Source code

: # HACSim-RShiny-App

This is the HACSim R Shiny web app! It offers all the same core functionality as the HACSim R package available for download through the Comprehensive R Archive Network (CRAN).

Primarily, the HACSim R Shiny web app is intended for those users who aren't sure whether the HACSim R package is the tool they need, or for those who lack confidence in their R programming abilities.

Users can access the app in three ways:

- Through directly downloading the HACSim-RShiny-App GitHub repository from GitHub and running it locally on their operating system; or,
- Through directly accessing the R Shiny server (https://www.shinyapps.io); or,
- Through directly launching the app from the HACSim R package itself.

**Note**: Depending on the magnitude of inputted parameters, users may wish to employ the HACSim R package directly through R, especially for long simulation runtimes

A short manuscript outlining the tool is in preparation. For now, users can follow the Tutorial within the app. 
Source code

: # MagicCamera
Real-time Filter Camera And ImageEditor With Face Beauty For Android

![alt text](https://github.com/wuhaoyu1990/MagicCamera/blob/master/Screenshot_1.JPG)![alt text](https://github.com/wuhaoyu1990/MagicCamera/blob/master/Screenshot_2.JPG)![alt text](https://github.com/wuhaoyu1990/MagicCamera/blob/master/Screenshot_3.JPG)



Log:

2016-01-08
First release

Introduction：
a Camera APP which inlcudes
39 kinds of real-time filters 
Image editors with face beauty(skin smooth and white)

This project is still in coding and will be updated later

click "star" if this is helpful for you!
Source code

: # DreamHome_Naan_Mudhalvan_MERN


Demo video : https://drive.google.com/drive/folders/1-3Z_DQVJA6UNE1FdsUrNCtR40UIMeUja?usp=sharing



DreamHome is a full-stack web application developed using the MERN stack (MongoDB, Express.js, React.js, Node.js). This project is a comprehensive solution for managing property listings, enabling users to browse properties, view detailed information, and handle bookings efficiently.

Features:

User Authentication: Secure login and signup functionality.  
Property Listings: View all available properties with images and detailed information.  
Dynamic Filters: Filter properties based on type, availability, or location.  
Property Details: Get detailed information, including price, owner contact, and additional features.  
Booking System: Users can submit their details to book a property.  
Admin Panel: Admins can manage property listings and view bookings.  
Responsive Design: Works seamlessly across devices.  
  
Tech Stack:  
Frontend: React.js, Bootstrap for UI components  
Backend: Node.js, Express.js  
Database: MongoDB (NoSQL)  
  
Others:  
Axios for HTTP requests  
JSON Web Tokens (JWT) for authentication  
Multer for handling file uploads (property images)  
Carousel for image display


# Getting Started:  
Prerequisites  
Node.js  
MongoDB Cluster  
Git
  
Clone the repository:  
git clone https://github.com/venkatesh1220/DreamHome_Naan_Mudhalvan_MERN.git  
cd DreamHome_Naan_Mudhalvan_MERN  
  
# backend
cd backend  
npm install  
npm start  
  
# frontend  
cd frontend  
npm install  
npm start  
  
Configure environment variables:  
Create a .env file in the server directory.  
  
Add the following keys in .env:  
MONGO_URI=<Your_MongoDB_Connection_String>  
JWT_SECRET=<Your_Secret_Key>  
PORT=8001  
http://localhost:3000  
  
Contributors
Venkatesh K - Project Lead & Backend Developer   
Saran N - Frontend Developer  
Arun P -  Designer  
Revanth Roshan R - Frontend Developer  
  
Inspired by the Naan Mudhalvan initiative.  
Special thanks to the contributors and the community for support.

* * * * * * * * *

REQUIRED WORK: Answer with one number: how many lines of the entries above include the word "file".

TASK RESPONSE: 2